Now, as a k-chain is a linear combination of k-simplices, the boundary of a k-chain is defined as the linear combination of the boundaries of its k-simplices:

$$\partial_k\left( \sum_{i=1}^N c_i \sigma _i \right)= \sum_{i=1}^N c_i \partial_k(\sigma_i).$$

This is called a group homomorphism.

Remember when we said that when gluing together 2 simplices, the faces used to do the gluing sort of canceled each other out? This statement will become clearer with the following example:

boundary of sum of simplices

In this picture we see the 2-simplices \(A\) and \(B\), which share a face \(a\) and the points \(P_0\) and \(P_1\). Now as the orientation of both 2-simplices match, we can give a meaning to the 2-chain \(A+B\). It is the result of gluing \(A\) and \(B\) through face \(a\). If the orientations didn’t match, we would have to subtract one of the 2-simplices to the other in order to obtain the gluing. Otherwise, the sum would be just a formal sum, as it would be the case if the simplices had no common faces. Now, let’s find the boundary for \(A+B\). According to the formula we saw before, this boundary is the boundary of \(A\) summed to the boundary of \(B\), that is,

$$\partial_2(A+B) = \partial_2(A) + \partial_2(B) =  (a+b+c) + (-a + d – e).$$

Summing it all up, we have that the resulting boundary is \(b + c + d – e,\) that is, the 4 outermost faces after gluing \(A\) and \(B\), with the sign given by the orientation (the actual order of the addends does not matter, as we are in an abelian group, but the orientation is important to give the elements in the boundary a sign: note the minus sign on \(e\)).
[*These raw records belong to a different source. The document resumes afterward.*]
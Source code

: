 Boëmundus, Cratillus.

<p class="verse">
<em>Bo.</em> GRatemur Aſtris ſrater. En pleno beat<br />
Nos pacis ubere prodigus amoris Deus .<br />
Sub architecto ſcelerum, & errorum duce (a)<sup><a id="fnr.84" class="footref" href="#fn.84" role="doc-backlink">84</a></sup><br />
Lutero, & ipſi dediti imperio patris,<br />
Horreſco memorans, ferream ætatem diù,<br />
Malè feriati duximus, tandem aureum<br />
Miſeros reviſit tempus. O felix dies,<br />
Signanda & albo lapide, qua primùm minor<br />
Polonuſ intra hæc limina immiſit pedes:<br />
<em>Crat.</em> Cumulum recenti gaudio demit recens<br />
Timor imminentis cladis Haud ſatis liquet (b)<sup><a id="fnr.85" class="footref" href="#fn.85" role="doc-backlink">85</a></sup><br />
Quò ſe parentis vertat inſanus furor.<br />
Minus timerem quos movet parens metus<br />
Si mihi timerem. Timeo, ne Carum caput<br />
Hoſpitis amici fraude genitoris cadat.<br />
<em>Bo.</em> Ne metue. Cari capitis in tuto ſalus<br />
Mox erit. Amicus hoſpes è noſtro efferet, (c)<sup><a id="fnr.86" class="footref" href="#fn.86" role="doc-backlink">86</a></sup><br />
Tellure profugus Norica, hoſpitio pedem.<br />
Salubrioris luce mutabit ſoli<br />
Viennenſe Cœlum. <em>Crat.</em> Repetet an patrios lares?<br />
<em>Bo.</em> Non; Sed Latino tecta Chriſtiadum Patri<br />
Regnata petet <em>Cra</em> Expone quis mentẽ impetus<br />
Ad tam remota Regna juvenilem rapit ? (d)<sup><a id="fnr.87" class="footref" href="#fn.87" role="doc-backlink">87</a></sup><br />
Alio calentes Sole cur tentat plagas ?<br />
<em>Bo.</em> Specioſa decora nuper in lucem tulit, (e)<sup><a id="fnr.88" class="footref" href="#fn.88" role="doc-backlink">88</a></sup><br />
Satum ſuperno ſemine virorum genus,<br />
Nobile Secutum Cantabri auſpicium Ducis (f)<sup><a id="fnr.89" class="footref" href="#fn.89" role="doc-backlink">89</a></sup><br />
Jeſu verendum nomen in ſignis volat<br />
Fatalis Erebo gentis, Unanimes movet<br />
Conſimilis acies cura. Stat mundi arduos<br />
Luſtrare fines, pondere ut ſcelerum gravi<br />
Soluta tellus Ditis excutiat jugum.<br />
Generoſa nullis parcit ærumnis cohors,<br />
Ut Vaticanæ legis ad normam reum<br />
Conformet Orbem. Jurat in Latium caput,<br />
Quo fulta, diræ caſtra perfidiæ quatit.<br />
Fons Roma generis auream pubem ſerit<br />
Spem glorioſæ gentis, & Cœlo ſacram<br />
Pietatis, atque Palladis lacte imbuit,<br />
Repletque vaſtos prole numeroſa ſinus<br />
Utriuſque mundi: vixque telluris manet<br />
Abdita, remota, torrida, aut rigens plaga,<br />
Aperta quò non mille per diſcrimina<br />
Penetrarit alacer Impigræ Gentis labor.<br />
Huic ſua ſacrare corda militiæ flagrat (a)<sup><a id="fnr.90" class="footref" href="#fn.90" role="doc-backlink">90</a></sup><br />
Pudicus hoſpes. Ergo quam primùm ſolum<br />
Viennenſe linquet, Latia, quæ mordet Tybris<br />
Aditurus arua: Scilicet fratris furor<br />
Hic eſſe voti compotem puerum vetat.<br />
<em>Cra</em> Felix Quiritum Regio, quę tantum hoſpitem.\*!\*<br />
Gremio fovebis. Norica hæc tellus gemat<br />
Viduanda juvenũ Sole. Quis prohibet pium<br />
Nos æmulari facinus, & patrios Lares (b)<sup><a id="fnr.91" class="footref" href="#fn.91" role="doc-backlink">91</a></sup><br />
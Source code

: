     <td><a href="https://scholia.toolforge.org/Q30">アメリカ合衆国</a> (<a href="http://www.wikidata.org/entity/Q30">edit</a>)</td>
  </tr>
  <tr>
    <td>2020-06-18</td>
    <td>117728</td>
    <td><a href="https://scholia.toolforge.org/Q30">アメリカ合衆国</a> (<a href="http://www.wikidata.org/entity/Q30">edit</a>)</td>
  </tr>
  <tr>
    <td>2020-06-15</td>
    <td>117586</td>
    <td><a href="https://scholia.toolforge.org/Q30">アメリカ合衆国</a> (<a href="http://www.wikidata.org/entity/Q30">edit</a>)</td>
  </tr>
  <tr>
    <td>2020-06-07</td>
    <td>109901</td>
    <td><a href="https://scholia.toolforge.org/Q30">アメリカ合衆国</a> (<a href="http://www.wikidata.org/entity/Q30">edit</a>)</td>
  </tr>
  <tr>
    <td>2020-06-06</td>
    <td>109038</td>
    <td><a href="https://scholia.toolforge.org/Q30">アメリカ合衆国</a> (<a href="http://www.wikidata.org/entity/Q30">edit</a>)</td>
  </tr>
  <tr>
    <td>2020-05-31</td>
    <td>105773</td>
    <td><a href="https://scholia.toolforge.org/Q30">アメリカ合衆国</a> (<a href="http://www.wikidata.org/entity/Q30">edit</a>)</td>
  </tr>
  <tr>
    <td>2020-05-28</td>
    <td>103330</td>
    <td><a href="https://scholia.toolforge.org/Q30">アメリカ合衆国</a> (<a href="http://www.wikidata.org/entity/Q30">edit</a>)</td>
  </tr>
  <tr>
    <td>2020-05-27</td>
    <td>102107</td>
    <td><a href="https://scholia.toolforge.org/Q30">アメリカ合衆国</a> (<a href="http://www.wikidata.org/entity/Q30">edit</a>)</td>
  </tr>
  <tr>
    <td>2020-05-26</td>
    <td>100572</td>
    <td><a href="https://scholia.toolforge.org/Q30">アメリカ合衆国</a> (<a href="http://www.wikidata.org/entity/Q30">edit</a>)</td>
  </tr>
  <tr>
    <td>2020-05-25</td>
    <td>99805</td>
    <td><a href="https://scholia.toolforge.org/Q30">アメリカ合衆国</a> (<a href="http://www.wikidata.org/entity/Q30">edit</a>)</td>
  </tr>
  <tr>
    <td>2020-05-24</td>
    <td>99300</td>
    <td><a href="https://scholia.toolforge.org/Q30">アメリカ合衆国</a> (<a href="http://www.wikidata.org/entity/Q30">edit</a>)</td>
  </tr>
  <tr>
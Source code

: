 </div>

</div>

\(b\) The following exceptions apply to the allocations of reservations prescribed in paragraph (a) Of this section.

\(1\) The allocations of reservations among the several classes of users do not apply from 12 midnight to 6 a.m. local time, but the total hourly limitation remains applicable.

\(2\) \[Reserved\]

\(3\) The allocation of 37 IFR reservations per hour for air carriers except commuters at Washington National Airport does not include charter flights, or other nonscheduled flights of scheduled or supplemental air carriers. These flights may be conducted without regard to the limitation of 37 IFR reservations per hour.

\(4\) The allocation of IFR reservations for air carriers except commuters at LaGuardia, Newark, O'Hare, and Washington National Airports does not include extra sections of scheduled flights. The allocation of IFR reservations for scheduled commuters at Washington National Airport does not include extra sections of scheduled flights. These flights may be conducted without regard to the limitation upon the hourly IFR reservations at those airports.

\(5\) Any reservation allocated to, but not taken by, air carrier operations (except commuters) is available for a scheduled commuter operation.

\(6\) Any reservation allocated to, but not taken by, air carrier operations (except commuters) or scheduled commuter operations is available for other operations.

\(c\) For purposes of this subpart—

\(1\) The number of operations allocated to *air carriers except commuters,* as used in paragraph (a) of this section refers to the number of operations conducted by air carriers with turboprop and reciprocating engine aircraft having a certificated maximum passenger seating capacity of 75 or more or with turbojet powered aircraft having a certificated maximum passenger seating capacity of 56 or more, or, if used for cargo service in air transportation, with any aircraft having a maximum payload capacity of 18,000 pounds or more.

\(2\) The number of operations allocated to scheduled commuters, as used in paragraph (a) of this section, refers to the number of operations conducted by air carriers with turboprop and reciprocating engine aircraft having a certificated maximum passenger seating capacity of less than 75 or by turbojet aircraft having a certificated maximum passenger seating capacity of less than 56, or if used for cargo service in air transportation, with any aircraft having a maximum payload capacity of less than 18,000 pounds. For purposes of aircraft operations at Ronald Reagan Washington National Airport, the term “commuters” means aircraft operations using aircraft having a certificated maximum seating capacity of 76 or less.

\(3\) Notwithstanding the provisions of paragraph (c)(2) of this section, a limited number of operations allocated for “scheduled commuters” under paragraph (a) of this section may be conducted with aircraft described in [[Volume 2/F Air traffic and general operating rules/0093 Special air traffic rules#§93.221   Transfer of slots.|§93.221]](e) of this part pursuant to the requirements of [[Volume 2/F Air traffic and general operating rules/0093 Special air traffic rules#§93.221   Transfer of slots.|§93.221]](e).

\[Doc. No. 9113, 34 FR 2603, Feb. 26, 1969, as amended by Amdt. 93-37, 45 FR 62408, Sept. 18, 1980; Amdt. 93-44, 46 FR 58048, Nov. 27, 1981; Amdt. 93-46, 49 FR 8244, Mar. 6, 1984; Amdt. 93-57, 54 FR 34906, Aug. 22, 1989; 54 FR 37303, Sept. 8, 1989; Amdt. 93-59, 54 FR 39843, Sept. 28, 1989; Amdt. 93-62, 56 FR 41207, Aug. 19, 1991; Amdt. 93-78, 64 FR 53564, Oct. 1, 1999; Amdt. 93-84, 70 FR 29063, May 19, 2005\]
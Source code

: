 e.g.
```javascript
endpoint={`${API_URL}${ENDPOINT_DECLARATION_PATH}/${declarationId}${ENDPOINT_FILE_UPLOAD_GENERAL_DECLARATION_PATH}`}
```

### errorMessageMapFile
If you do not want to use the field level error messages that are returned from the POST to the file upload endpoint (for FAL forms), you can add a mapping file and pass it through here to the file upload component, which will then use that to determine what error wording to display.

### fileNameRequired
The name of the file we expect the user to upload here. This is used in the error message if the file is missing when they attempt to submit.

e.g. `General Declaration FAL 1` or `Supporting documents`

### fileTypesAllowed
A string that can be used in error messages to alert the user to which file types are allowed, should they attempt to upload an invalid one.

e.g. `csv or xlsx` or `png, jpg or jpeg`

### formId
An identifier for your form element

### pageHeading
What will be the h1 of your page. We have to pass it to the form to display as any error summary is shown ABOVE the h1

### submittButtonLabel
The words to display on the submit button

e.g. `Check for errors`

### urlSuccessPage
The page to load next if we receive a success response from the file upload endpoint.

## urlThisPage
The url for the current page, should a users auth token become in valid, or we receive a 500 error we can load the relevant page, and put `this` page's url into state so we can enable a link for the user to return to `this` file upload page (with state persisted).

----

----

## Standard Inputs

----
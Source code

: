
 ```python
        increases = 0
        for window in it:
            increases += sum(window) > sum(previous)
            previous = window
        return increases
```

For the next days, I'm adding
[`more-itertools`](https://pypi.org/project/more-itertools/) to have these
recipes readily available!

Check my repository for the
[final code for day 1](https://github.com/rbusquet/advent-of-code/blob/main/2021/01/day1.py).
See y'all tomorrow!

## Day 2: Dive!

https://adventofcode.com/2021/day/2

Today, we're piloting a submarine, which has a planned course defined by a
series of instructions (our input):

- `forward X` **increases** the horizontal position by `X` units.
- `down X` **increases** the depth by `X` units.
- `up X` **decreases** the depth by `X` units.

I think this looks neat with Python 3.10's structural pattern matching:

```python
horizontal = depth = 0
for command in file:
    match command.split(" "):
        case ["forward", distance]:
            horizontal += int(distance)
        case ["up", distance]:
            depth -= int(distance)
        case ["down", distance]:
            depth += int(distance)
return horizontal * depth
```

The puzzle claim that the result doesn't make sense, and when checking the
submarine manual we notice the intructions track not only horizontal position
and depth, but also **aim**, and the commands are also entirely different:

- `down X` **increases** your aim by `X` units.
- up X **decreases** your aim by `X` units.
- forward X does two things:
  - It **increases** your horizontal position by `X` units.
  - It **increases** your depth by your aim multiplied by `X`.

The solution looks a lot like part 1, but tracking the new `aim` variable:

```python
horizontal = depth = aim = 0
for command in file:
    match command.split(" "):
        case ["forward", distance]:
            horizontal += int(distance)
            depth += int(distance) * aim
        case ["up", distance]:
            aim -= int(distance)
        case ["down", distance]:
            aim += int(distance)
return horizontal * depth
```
Elements that have no boundaries, that is, elements in \(Z_k = \ker \partial_k,\) are called cycles, and elements in \(B_k = \text{Im}\partial_{k+1},\) that is, elements that are boundaries of other elements, are called, as you may have guessed, boundaries.

It’s straightforward to see that \(\partial^2 = 0,\) that is, if you are the boundary of something, then you don’t have a boundary. Or in other terms, all boundaries are cycles (try calculating step by step the boundary of the boundary of \(A + B\) given in the previous example. Hint: the boundary of \(b\) would be \(P_2 – P_1\), then … ).

Now, we call the sequence of maps $$ C_n \overset{\partial_n}{\rightarrow}\cdots \overset{\partial_{k+1}}{\rightarrow}C_k \overset{\partial_k}{\rightarrow} C_{k-1}\overset{\partial_{k-1}}{\rightarrow}\cdots \overset{\partial_1}{\rightarrow} C_0 $$

the Chain Complex of the simplicial complex S. This chain complex always starts in the n-dimensional chain complex \(C_n\), where n is the dimension of S, as with higher dimensions all the chains would be nil.

The k-th homology group of S is then defined as the quotient abelian group \(H_k(S) = Z_k(S)/B_k(S)\), that is, the cycles modulo the boundaries.

Then, the k-th Homology group won’t be 0 when there are k-cycles which are not boundaries. If you think about it, these cycles which are not boundaries represent k-th dimensional holes on S.

The k-th Betti number, defined as \(\beta_k = \text{rank}(H_k(S))\), tells us the number of k-dimensional holes in SWhen k=0, the Betti number tells us the number of connected components in S.

That is it! We have defined Simplicial homology groups. Now we want to apply them to our data. But data usually consists of a bunch of points distributed in space. So, where is the connection or continuity between points? Aren’t they just separate of each other? Is it just a big 0-simplicial complex that we have to analyze? Don’t worry, Čech has the answers to all these questions.

The Čech complex

Ok, so of course, a bunch of points in space (also called a point cloud) doesn’t have a topological structure per se. One has to define the Čech complex in order to extract an interesting structure that relates the points. I know that I told you before that in Topology we forget about distance, but in this case, between points distance will be the feature that relates the points. So, how do we define this Čech complex from the between-points distance?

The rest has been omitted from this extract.